Enlarging smaller images before inputting into convolutional neural network: zero-padding vs. interpolation

Journal of Big Data - Tập 6 Số 1 - 2019
Mahdi Hashemi1
1Department of Information Sciences and Technology, George Mason University, 4400 University Dr, Fairfax, VA, 22030, USA

The input to a machine learning model is a one-dimensional feature vector. However, in recent learning models, such as convolutional and recurrent neural networks, two- and three-dimensional feature tensors can also be inputted to the model. During training, the machine adjusts its internal parameters to project each feature tensor close to its target. After training, the machine can be used to predict the target for previously unseen feature tensors. What this study focuses on is the requirement that feature tensors must be of the same size. In other words, the same number of features must be present for each sample.
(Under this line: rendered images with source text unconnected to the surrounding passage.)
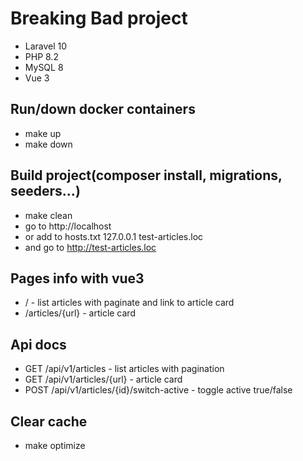 
# Breaking Bad project
- Laravel 10
- PHP 8.2
- MySQL 8
- Vue 3
## Run/down docker containers
- make up
- make down
## Build project(composer install, migrations, seeders...)
- make clean
- go to http://localhost
- or add to hosts.txt 127.0.0.1 test-articles.loc
- and go to http://test-articles.loc
## Pages info with vue3
- / - list articles with paginate and link to article card
- /articles/{url} - article card
## Api docs
- GET /api/v1/articles - list articles with pagination
- GET /api/v1/articles/{url} - article card
- POST /api/v1/articles/{id}/switch-active - toggle active true/false
## Clear cache
- make optimize
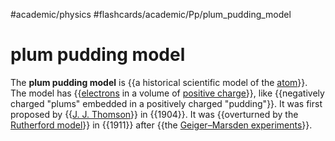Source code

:#academic/physics #flashcards/academic/Pp/plum_pudding_model

# plum pudding model

The __plum pudding model__ is {{a historical scientific model of the [atom](atom.md)}}. The model has {{[electrons](electron.md) in a volume of [positive charge](electric%20charge.md)}}, like {{negatively charged "plums" embedded in a positively charged "pudding"}}. It was first proposed by {{[J. J. Thomson](J.%20J.%20Thomson.md)}} in {{1904}}. It was {{overturned by the [Rutherford model](Rutherford%20model.md)}} in {{1911}} after {{the [Geiger–Marsden experiments](Geiger–Marsden%20experiments.md)}}.
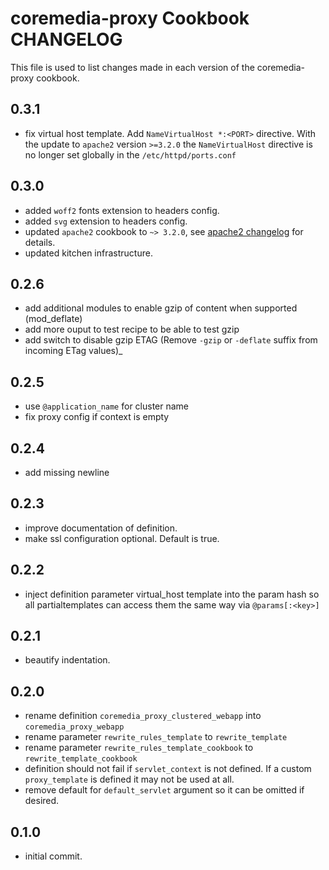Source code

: coremedia-proxy Cookbook CHANGELOG
======================
This file is used to list changes made in each version of the coremedia-proxy cookbook.

0.3.1
-----
- fix virtual host template. Add `NameVirtualHost *:<PORT>` directive. With the update to `apache2` version `>=3.2.0` the `NameVirtualHost` directive
is no longer set globally in the `/etc/httpd/ports.conf`

0.3.0
----
- added `woff2` fonts extension to headers config.
- added `svg` extension to headers config.
- updated `apache2` cookbook to `~> 3.2.0`, see [apache2 changelog](https://supermarket.chef.io/cookbooks/apache2#changelog) for details.
- updated kitchen infrastructure.

0.2.6
-----
- add additional modules to enable gzip of content when supported (mod_deflate)
- add more ouput to test recipe to be able to test gzip
- add switch to disable gzip ETAG (Remove `-gzip` or `-deflate` suffix from incoming ETag values)_

0.2.5
------
- use `@application_name` for cluster name
- fix proxy config if context is empty

0.2.4
------
- add missing newline

0.2.3
------
- improve documentation of definition.
- make ssl configuration optional. Default is true.

0.2.2
------
- inject definition parameter virtual_host template into the param hash so all partialtemplates can access them the same way via `@params[:<key>]`

0.2.1
------
- beautify indentation.

0.2.0
--------
- rename definition `coremedia_proxy_clustered_webapp` into `coremedia_proxy_webapp`
- rename parameter `rewrite_rules_template` to `rewrite_template`
- rename parameter `rewrite_rules_template_cookbook` to `rewrite_template_cookbook`
- definition should not fail if `servlet_context` is not defined. If a custom `proxy_template` is defined it may not be used at all.
- remove default for `default_servlet` argument so it can be omitted if desired. 

0.1.0
--------

- initial commit. 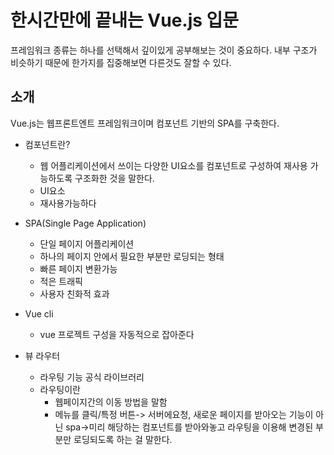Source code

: # 한시간만에 끝내는 Vue.js 입문

프레임워크 종류는 하나를 선택해서 깊이있게 공부해보는 것이 중요하다. 내부 구조가 비슷하기 때문에 한가지를 집중해보면 다른것도 잘할 수 있다. 

## 소개

Vue.js는 웹프론트엔트 프레임워크이며 컴포넌트 기반의 SPA를 구축한다.

- 컴포넌트란?

  - 웹 어플리케이션에서 쓰이는 다양한 UI요소를 컴포넌트로 구성하여 재사용 가능하도록 구조화한 것을 말한다.
  - UI요소
  - 재사용가능하다

- SPA(Single Page Application)

  - 단일 페이지 어플리케이션
  - 하나의 페이지 안에서 필요한 부분만 로딩되는 형태
  - 빠른 페이지 변환가능
  - 적은 트래픽
  - 사용자 친화적 효과 

- Vue cli

  - vue 프로젝트 구성을 자동적으로 잡아준다

- 뷰 라우터

  - 라우팅 기능 공식 라이브러리
  - 라우팅이란
    - 웹페이지간의 이동 방법을 말함
    - 메뉴를 클릭/특정 버튼-> 서버에요청, 새로운 페이지를 받아오는 기능이 아닌 spa->미리 해당하는 컴포넌트를 받아와놓고 라우팅을 이용해 변경된 부분만 로딩되도록 하는 걸 말한다. 

  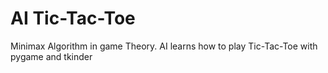 # AI Tic-Tac-Toe 
Minimax Algorithm in game Theory. AI learns how to play Tic-Tac-Toe 
with pygame and tkinder
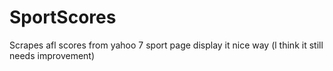 SportScores
===========
Scrapes afl scores from yahoo 7 sport page display it nice way (l think it still needs improvement)
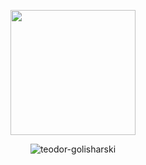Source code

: <p align="center">
<a href="https://github.com/teodor-golisharski/github-readme-stats">
  <img height=200 align="center" src="https://github-readme-stats.vercel.app/api/top-langs?username=teodor-golisharski&layout=compact&langs_count=8&cache_seconds=600" /></a>
</p>
<p align="center">
  <img align="center" src="https://github-readme-streak-stats.herokuapp.com/?user=indieza&" alt="teodor-golisharski" />
</p>
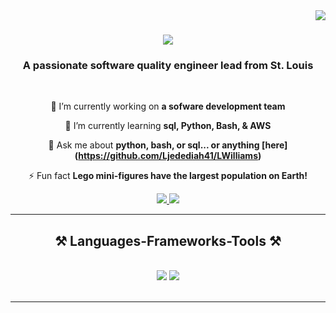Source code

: <img align="right" src="https://visitor-badge.laobi.icu/badge?page_id=Ljedediah41.LWilliams" />

<h1 align="center">
    <img src="https://readme-typing-svg.herokuapp.com/?font=Righteous&size=35&center=true&vCenter=true&width=500&height=70&duration=4000&lines=Hi+There!+👋;+I'm+Levi+Williams!;" />
</h1>

<h3 align="center">A passionate software quality engineer lead from St. Louis</h3>

<br/>

<div align="center">
 
 🔭 I’m currently working on **a sofware development team**
 
 🌱 I’m currently learning **sql, Python, Bash, & AWS**

💬 Ask me about **python, bash, or sql... or anything [here] (https://github.com/Ljedediah41/LWilliams)**

⚡ Fun fact **Lego mini-figures have the largest population on Earth!**

 </div>
 
<div align="center"> 
  <a href="mailto:mrljedediah@gmail.com">
    <img src="https://img.shields.io/badge/Gmail-333333?style=for-the-badge&logo=gmail&logoColor=red" />
  </a>
  <a href="https://linkedin.com/in/levijwilliams" target="_blank">
    <img src="https://img.shields.io/badge/LinkedIn-0077B5?style=for-the-badge&logo=linkedin&logoColor=white" target="_blank" />
  </a>

  </a>
</div>

 <hr/>
 
<h2 align="center">⚒️ Languages-Frameworks-Tools ⚒️</h2>
<br/>
<div align="center">
    <img src="https://skillicons.dev/icons?i=vscode,github,bash,git" />
    <img src="https://skillicons.dev/icons?i=python,mysql,aws,azure" /><br>
</div>

<br/>
<hr/>

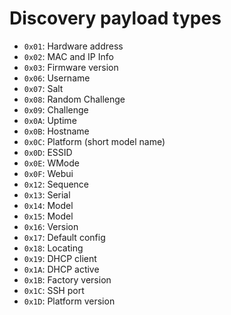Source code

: # Discovery payload types

- `0x01`: Hardware address
- `0x02`: MAC and IP Info
- `0x03`: Firmware version
- `0x06`: Username
- `0x07`: Salt
- `0x08`: Random Challenge
- `0x09`: Challenge
- `0x0A`: Uptime
- `0x0B`: Hostname
- `0x0C`: Platform (short model name)
- `0x0D`: ESSID
- `0x0E`: WMode
- `0x0F`: Webui
- `0x12`: Sequence
- `0x13`: Serial
- `0x14`: Model
- `0x15`: Model
- `0x16`: Version
- `0x17`: Default config
- `0x18`: Locating
- `0x19`: DHCP client
- `0x1A`: DHCP active
- `0x1B`: Factory version
- `0x1C`: SSH port
- `0x1D`: Platform version
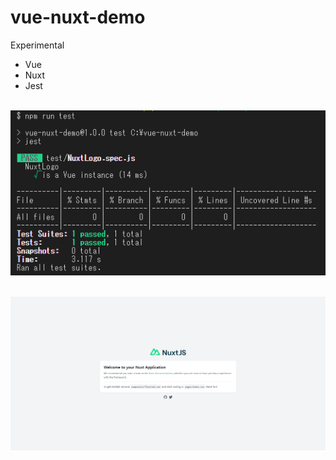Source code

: # vue-nuxt-demo

Experimental

* Vue
* Nuxt
* Jest

\
![Jest](https://raw.githubusercontent.com/ybs32/vue-nuxt-demo/images/Jest.png)

\
![Nuxt](https://raw.githubusercontent.com/ybs32/vue-nuxt-demo/images/NuxtJS.png)
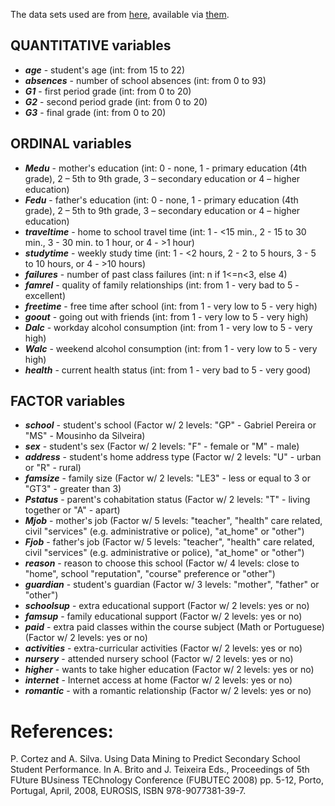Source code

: The data sets used are from [here](https://archive.ics.uci.edu/ml/datasets/student+performance), available via [them](http://www3.dsi.uminho.pt/pcortez/student.pdf).

## QUANTITATIVE variables
- ***age*** - student's age (int: from 15 to 22)
- ***absences*** - number of school absences (int: from 0 to 93)  
- ***G1*** - first period grade (int: from 0 to 20)  
- ***G2*** - second period grade (int: from 0 to 20)  
- ***G3*** - final grade (int: from 0 to 20)

## ORDINAL variables
- ***Medu*** - mother's education (int: 0 - none,  1 - primary education (4th grade), 2 – 5th to 9th grade, 3 – secondary education or 4 – higher education)  
- ***Fedu*** - father's education (int: 0 - none,  1 - primary education (4th grade), 2 – 5th to 9th grade, 3 – secondary education or 4 – higher education)
- ***traveltime*** - home to school travel time (int: 1 - <15 min., 2 - 15 to 30 min., 3 - 30 min. to 1 hour, or 4 - >1 hour)  
- ***studytime*** - weekly study time (int: 1 - <2 hours, 2 - 2 to 5 hours, 3 - 5 to 10 hours, or 4 - >10 hours)  
- ***failures*** - number of past class failures (int: n if 1<=n<3, else 4)
- ***famrel*** - quality of family relationships (int: from 1 - very bad to 5 - excellent)  
- ***freetime*** - free time after school (int: from 1 - very low to 5 - very high)  
- ***goout*** - going out with friends (int: from 1 - very low to 5 - very high)  
- ***Dalc*** - workday alcohol consumption (int: from 1 - very low to 5 - very high)  
- ***Walc*** - weekend alcohol consumption (int: from 1 - very low to 5 - very high)  
- ***health*** - current health status (int: from 1 - very bad to 5 - very good)  

## FACTOR variables
- ***school*** - student's school (Factor w/ 2 levels: "GP" - Gabriel Pereira or "MS" - Mousinho da Silveira)  
- ***sex*** - student's sex (Factor w/ 2 levels: "F" - female or "M" - male)
- ***address*** - student's home address type (Factor w/ 2 levels: "U" - urban or "R" - rural)  
- ***famsize*** - family size (Factor w/ 2 levels: "LE3" - less or equal to 3 or "GT3" - greater than 3)  
- ***Pstatus*** - parent's cohabitation status (Factor w/ 2 levels: "T" - living together or "A" - apart)
- ***Mjob*** - mother's job (Factor w/ 5 levels: "teacher", "health" care related, civil "services" (e.g. administrative or police), "at_home" or "other")  
- ***Fjob*** - father's job (Factor w/ 5 levels: "teacher", "health" care related, civil "services" (e.g. administrative or police), "at_home" or "other")  
- ***reason*** - reason to choose this school (Factor w/ 4 levels: close to "home", school "reputation", "course" preference or "other")  
- ***guardian*** - student's guardian (Factor w/ 3 levels: "mother", "father" or "other")
- ***schoolsup*** - extra educational support (Factor w/ 2 levels: yes or no)  
- ***famsup*** - family educational support (Factor w/ 2 levels: yes or no)  
- ***paid*** - extra paid classes within the course subject (Math or Portuguese) (Factor w/ 2 levels: yes or no)  
- ***activities*** - extra-curricular activities (Factor w/ 2 levels: yes or no)  
- ***nursery*** - attended nursery school (Factor w/ 2 levels: yes or no)  
- ***higher*** - wants to take higher education (Factor w/ 2 levels: yes or no)  
- ***internet*** - Internet access at home (Factor w/ 2 levels: yes or no)  
- ***romantic*** - with a romantic relationship (Factor w/ 2 levels: yes or no)




# References: 
P. Cortez and A. Silva. Using Data Mining to Predict Secondary School Student Performance. In A. Brito and J. Teixeira Eds., Proceedings of 5th FUture BUsiness TEChnology Conference (FUBUTEC 2008) pp. 5-12, Porto, Portugal, April, 2008, EUROSIS, ISBN 978-9077381-39-7. 
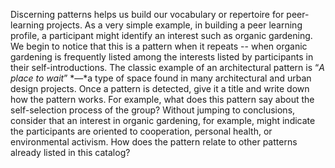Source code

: Discerning patterns helps us build our vocabulary or repertoire for
peer-learning projects. As a very simple example, in building a peer
learning profile, a participant might identify an interest such as
organic gardening. We begin to notice that this is a pattern when it
repeats -- when organic gardening is frequently listed among the
interests listed by participants in their self-introductions. The
classic example of an architectural pattern is “*A place to wait*” *—*a
type of space found in many architectural and urban design projects.
Once a pattern is detected, give it a title and write down how the
pattern works. For example, what does this pattern say about the
self-selection process of the group? Without jumping to conclusions,
consider that an interest in organic gardening, for example, might
indicate the participants are oriented to cooperation, personal health,
or environmental activism. How does the pattern relate to other patterns
already listed in this catalog?
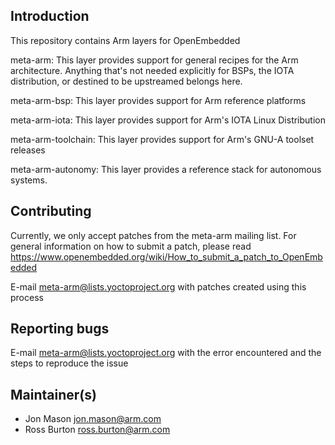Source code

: Introduction
------------
This repository contains Arm layers for OpenEmbedded

meta-arm:
	This layer provides support for general recipes for the Arm
	architecture.  Anything that's not needed explicitly for BSPs, the IOTA
	distribution, or destined to be upstreamed belongs here.

meta-arm-bsp:
	This layer provides support for Arm reference platforms

meta-arm-iota:
	This layer provides support for Arm's IOTA Linux Distribution

meta-arm-toolchain:
	This layer provides support for Arm's GNU-A toolset releases

meta-arm-autonomy:
    This layer provides a reference stack for autonomous systems.

Contributing
------------
Currently, we only accept patches from the meta-arm mailing list.  For general
information on how to submit a patch, please read
https://www.openembedded.org/wiki/How_to_submit_a_patch_to_OpenEmbedded

E-mail meta-arm@lists.yoctoproject.org with patches created using this process

Reporting bugs
--------------
E-mail meta-arm@lists.yoctoproject.org with the error encountered and the steps
to reproduce the issue


Maintainer(s)
-------------
* Jon Mason <jon.mason@arm.com>
* Ross Burton <ross.burton@arm.com>
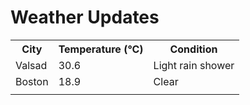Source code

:# Weather Updates

<!-- WEATHER-UPDATE-START -->
<table><tr><th>City</th><th>Temperature (°C)</th><th>Condition</th></tr><tr><td>Valsad</td><td>30.6</td><td>Light rain shower</td></tr><tr><td>Boston</td><td>18.9</td><td>Clear</td></tr><tr><td></td><td></td><td></td></tr></table>
<!-- WEATHER-UPDATE-END -->
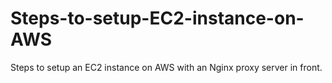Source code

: # Steps-to-setup-EC2-instance-on-AWS
Steps to setup an EC2 instance on AWS with an Nginx proxy server in front.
This creates a barrier in processing images and texts, as they usually have different sizes, and thus different numbers of features. In classifying an image using a convolutional neural network (CNN), the input is a three-dimensional tensor, where the value of each pixel in each channel is one feature. The three-dimensional feature tensor must be the same size for all images. However, images are not usually of the same size and so are not their corresponding feature tensors. Resizing images to the same size without deforming patterns contained therein is a major challenge. This study proposes zero-padding for resizing images to the same size and compares it with the conventional approach of scaling images up (zooming in) using interpolation. Our study showed that zero-padding had no effect on the classification accuracy but considerably reduced the training time. The reason is that neighboring zero input units (pixels) will not activate their corresponding convolutional unit in the next layer. Therefore, the synaptic weights on outgoing links from input units do not need to be updated if they contain a zero value. Theoretical justification along with experimental endorsements are provided in this paper.